The alluvial gravel deposits that form the Adams river bottom are ideal for the development of salmon roe and alevins. The temperature and neutral Ph of the water is also well-suited to the sockeye. Shuswap Lake, below the river, is called a "nursery lake" by biologists due to its high concentration of picoplankton, a food source for young salmon.

Sockeye spawn in a side channel of the Adams River

====Dominant runs====
The Adams River run occurs every year, but every fourth year (called a "dominant" year), the numbers are much higher. 2018 was the most recent dominant run. According to Canada's Department of Fisheries and Oceans, the Fraser River sockeye run of 2010 was the largest since 1913, numbering an estimated 34 million fish. At least 3,866,000 of these fish returned to the Adams River to spawn. There is no clear consensus as to why the Adams stock has rebounded so remarkably (1991 saw an estimated return of 718 fish). In the Globe and Mail, Simon Fraser University biologist John Reynolds said "[predicting salmon numbers] is massively complex, even for a scientist."

====Other fauna====
The Adams River valley supports large populations of mule deer and smaller herds of white-tailed deer. Black bears are common in the watershed. The bear population and the British Columbia wolf population grows substantially during the fall as they gather from adjacent valleys to feed on the spawning salmon. In the upper river valley, Western moose are common, and the headwaters of the river contain grizzly bear habitat. Several species of aquatic mammals are found on the river, including beaver, mink, and river otter.

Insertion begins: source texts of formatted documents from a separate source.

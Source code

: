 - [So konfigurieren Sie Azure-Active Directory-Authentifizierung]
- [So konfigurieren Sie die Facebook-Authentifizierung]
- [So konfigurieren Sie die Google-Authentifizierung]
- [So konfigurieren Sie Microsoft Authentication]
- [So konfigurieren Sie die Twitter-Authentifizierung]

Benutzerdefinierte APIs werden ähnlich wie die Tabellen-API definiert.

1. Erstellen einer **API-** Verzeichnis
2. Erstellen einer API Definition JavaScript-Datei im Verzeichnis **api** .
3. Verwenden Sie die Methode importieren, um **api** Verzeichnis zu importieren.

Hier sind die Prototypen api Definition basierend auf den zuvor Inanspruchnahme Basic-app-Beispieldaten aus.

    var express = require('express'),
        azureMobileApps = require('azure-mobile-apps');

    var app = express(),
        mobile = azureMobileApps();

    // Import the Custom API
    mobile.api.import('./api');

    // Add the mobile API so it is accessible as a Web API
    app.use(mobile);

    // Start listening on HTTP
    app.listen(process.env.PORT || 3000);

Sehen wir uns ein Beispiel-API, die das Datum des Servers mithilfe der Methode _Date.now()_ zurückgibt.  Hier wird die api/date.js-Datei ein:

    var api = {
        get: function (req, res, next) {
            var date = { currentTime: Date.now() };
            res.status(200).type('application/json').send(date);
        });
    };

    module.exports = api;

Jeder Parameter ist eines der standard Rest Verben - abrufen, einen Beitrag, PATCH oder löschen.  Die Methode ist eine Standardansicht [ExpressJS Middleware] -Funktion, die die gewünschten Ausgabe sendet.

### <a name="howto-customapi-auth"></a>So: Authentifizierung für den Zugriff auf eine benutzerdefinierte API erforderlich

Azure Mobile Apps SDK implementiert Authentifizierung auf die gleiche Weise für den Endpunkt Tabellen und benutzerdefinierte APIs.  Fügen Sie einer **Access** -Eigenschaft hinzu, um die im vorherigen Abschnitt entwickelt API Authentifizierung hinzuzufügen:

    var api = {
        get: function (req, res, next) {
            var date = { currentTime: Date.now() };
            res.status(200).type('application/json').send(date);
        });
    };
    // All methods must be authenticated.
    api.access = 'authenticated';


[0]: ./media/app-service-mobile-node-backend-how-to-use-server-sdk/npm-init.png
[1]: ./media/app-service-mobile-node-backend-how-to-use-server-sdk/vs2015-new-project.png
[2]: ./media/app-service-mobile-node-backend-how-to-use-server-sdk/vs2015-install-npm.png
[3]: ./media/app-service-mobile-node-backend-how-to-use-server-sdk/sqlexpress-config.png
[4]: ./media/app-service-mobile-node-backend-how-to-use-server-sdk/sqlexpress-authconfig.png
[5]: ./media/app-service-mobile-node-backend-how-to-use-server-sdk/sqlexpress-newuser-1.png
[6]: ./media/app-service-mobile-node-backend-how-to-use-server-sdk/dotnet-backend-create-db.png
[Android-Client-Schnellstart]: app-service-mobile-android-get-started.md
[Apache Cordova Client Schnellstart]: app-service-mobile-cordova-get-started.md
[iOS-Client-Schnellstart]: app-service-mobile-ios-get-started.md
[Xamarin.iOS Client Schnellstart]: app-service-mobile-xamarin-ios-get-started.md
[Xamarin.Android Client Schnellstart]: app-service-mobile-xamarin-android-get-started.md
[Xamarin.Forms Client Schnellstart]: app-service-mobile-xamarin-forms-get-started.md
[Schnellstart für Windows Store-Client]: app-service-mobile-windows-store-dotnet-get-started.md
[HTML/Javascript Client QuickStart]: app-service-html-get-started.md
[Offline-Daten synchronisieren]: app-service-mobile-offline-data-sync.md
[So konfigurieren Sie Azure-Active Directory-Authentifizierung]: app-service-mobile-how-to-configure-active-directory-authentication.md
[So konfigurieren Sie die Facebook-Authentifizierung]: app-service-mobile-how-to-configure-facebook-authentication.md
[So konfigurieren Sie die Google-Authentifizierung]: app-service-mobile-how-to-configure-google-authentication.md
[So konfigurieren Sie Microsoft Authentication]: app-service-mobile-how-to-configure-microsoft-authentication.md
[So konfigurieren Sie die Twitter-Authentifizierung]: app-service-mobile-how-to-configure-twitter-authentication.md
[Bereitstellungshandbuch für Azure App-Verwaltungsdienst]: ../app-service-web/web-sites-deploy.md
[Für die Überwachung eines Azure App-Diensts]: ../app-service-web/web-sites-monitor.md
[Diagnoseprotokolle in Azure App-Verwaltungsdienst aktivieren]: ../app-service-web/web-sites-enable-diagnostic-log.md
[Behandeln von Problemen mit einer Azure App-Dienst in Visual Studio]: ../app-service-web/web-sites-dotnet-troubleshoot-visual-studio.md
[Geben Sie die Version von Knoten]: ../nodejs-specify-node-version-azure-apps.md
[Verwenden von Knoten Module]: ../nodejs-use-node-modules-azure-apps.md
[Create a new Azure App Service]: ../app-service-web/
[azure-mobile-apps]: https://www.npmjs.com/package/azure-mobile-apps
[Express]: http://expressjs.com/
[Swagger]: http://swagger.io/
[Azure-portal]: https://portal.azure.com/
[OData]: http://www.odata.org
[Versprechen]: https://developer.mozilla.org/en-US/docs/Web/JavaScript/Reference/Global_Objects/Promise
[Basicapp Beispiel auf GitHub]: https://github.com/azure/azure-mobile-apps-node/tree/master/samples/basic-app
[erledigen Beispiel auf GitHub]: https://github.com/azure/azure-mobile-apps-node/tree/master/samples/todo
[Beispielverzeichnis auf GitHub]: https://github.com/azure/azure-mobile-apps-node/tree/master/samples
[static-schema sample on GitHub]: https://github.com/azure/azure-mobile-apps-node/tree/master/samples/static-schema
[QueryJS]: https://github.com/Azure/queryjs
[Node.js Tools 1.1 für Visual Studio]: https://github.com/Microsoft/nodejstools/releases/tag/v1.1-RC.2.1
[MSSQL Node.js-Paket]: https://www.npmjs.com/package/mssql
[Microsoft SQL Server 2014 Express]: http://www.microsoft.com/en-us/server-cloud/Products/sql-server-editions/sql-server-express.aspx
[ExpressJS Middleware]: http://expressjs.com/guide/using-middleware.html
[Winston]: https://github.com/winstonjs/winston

The river's mouth has populations of Canada geese and swans. Other waterfowl include mallards, green-winged teal, and goldeneye. The river supports Bald eagle and osprey populations, whose eyries can be seen high up in black cottonwood and dead conifers. Grouse, especially ruffed grouse, are numerous throughout the valley.

==Protected areas==

The Adams passes through the 5,733 hectare Upper Adams River Provincial Park and the 1,076 hectare Tsútswecw Provincial Park, which provides trails and platforms for salmon viewing. Human visitors to Tsútswecw Provincial Park were estimated at 160,000 in 2010. Conservation in the watershed owes much to Roderick Haig-Brown, a Canadian conservationist, writer and a member of the International Pacific Salmon Fisheries Commission.